[BRIEF]
Lines with "зашифрованный": copy each one from the listing below.

[INPUT DATA]
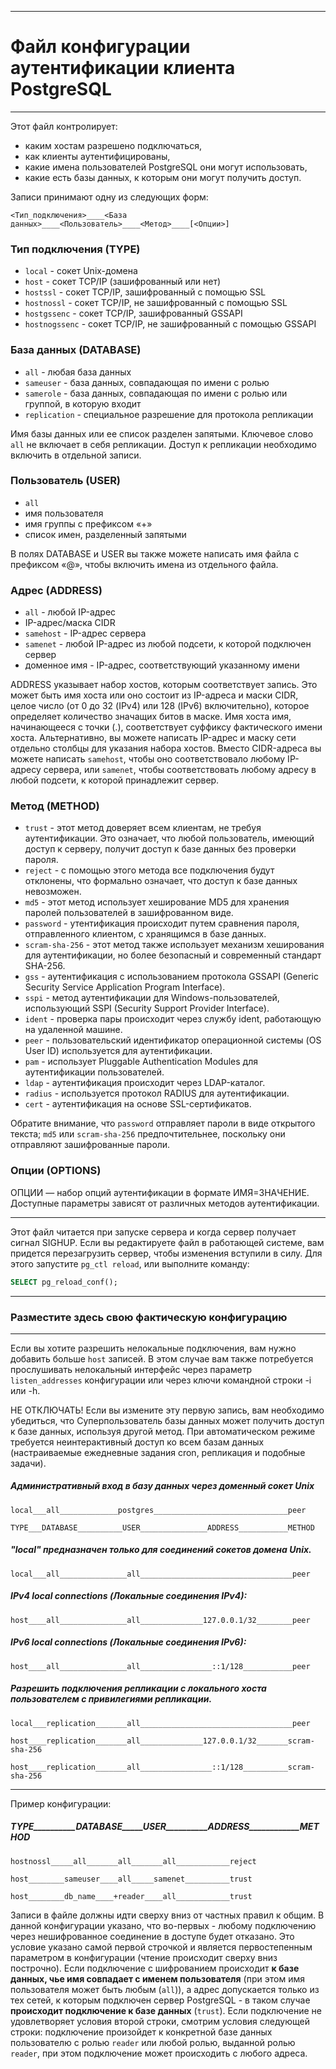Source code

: -----------------------------------------------------
# Файл конфигурации аутентификации клиента PostgreSQL
-----------------------------------------------------

Этот файл контролирует: 

* каким хостам разрешено подключаться, 
* как клиенты аутентифицированы, 
* какие имена пользователей PostgreSQL они могут использовать, 
* какие есть базы данных, к которым они могут получить доступ. 

Записи принимают одну из следующих форм:

`<Тип_подключения>____<База данных>____<Пользователь>____<Метод>____[<Опции>]`


### Тип подключения (TYPE)

* `local` - сокет Unix-домена
* `host` - сокет TCP/IP (зашифрованный или нет)
* `hostssl` - сокет TCP/IP, зашифрованный с помощью SSL
* `hostnossl` - сокет TCP/IP, не зашифрованный с помощью SSL
* `hostgssenc` - сокет TCP/IP, зашифрованный GSSAPI
* `hostnogssenc` - сокет TCP/IP, не зашифрованный с помощью GSSAPI


### База данных (DATABASE)

* `all` - любая база данных
* `sameuser` - база данных, совпадающая по имени с ролью
* `samerole` - база данных, совпадающая по имени с ролью или группой, в которую входит
* `replication` - специальное разрешение для протокола репликации

Имя базы данных или ее список разделен запятыми. Ключевое слово `all` не включает в себя репликации. Доступ к репликации необходимо включить в отдельной записи.


### Пользователь (USER)

* `all`
* имя пользователя
* имя группы с префиксом «+»
* список имен, разделенный запятыми 

В полях DATABASE и USER вы также можете написать имя файла с префиксом «@», чтобы включить имена из отдельного файла.


### Адрес (ADDRESS)

* `all` - любой IP-адрес
* IP-адрес/маска CIDR
* `samehost` - IP-адрес сервера
* `samenet` - любой IP-адрес из любой подсети, к которой подключен сервер
* доменное имя - IP-адрес, соответствующий указанному имени

ADDRESS указывает набор хостов, которым соответствует запись. Это может быть имя хоста или оно состоит из IP-адреса и маски CIDR, целое число (от 0 до 32 (IPv4) или 128 (IPv6) включительно), которое определяет количество значащих битов в маске. Имя хоста имя, начинающееся с точки (.), соответствует суффиксу фактического имени хоста. Альтернативно, вы можете написать IP-адрес и маску сети отдельно столбцы для указания набора хостов. Вместо CIDR-адреса вы можете написать `samehost`, чтобы оно соответствовало любому IP-адресу сервера, или `samenet`, чтобы соответствовать любому адресу в любой подсети, к которой принадлежит сервер.


### Метод (METHOD)

* `trust` - этот метод доверяет всем клиентам, не требуя аутентификации. Это означает, что любой пользователь, имеющий доступ к серверу, получит доступ к базе данных без проверки пароля.
* `reject` - с помощью этого метода все подключения будут отклонены, что формально означает, что доступ к базе данных невозможен.
* `md5` - этот метод использует хеширование MD5 для хранения паролей пользователей в зашифрованном виде.
* `password` - утентификация происходит путем сравнения пароля, отправленного клиентом, с хранящимся в базе данных.
* `scram-sha-256` - этот метод также использует механизм хеширования для аутентификации, но более безопасный и современный стандарт SHA-256.
* `gss` - аутентификация с использованием протокола GSSAPI (Generic Security Service Application Program Interface).
* `sspi` - метод аутентификации для Windows-пользователей, использующий SSPI (Security Support Provider Interface).
* `ident` - проверка пары происходит через службу ident, работающую на удаленной машине.
* `peer` - пользовательский идентификатор операционной системы (OS User ID) используется для аутентификации.
* `pam` - использует Pluggable Authentication Modules для аутентификации пользователей.
* `ldap` - аутентификация происходит через LDAP-каталог.
* `radius` - используется протокол RADIUS для аутентификации.
* `cert` - аутентификация на основе SSL-сертификатов.

Обратите внимание, что `password` отправляет пароли в виде открытого текста; `md5` или `scram-sha-256` предпочтительнее, поскольку они отправляют зашифрованные пароли.


### Опции (OPTIONS)

ОПЦИИ — набор опций аутентификации в формате ИМЯ=ЗНАЧЕНИЕ. Доступные параметры зависят от различных методов аутентификации.


-------------------------------------------------------------------------------------------------------

Этот файл читается при запуске сервера и когда сервер получает сигнал SIGHUP. Если вы редактируете файл в работающей системе, вам придется перезагрузить сервер, чтобы изменения вступили в силу. Для этого запустите `pg_ctl reload`, или выполните команду:
```sql
SELECT pg_reload_conf();
```

--------------------------------------------------
### Разместите здесь свою фактическую конфигурацию
--------------------------------------------------

Если вы хотите разрешить нелокальные подключения, вам нужно добавить больше `host` записей. В этом случае вам также потребуется прослушивать нелокальный интерфейс через параметр `listen_addresses` конфигурации или через ключи командной строки -i или -h.

НЕ ОТКЛЮЧАТЬ!
Если вы измените эту первую запись, вам необходимо убедиться, что Суперпользователь базы данных может получить доступ к базе данных, используя другой метод. При автоматическом режиме требуется неинтерактивный доступ ко всем базам данных (настраиваемые ежедневные задания cron, репликация и подобные задачи).

##### Административный вход в базу данных через доменный сокет Unix
`local___all_____________postgres______________________________peer`


`TYPE___DATABASE__________USER_______________ADDRESS___________METHOD`

##### "local" предназначен только для соединений сокетов домена Unix.
`local___all_______________all__________________________________peer`

##### IPv4 local connections (Локальные соединения IPv4):
`host____all_______________all______________127.0.0.1/32________peer`

##### IPv6 local connections (Локальные соединения IPv6):
`host____all_______________all________________::1/128___________peer`


##### Разрешить подключения репликации с локального хоста пользователем с привилегиями репликации.
`local___replication_______all__________________________________peer`

`host____replication_______all______________127.0.0.1/32_______scram-sha-256`

`host____replication_______all________________::1/128__________scram-sha-256`


-------------------------------------------------------------------------------------------------------

Пример конфигурации:

##### TYPE__________DATABASE_____USER__________ADDRESS____________METHOD
`hostnossl_____all_______all_______all____________reject`

`host________sameuser____all_____samenet__________trust`

`host________db_name____+reader____all____________trust`


Записи в файле должны идти сверху вниз от частных правил к общим. В данной конфигурации указано, что во-первых - любому подключению через нешифрованное соединение в доступе будет отказано. Это условие указано самой первой строчкой и является первостепенным параметром в конфигурации (чтение происходит сверху вниз построчно). Если подключение с шифрованием происходит <b>к базе данных, чье имя совпадает с именем пользователя</b> (при этом имя пользователя может быть любым (`all`)), а адрес допускается только из тех сетей, к которым подключен сервер PostgreSQL - в таком случае <b>происходит подключение к базе данных</b> (`trust`). Если подключение не удовлетворяет условия второй строки, смотрим условия следующей строки: подключение произойдет к конкретной базе данных пользователю с ролью `reader` или любой ролью, выданной ролью `reader`, при этом подключение может происходить с любого адреса.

[ANSWER TO THE PROBLEM]
* `host` - сокет TCP/IP (зашифрованный или нет)
* `hostssl` - сокет TCP/IP, зашифрованный с помощью SSL
* `hostnossl` - сокет TCP/IP, не зашифрованный с помощью SSL
* `hostgssenc` - сокет TCP/IP, зашифрованный GSSAPI
* `hostnogssenc` - сокет TCP/IP, не зашифрованный с помощью GSSAPI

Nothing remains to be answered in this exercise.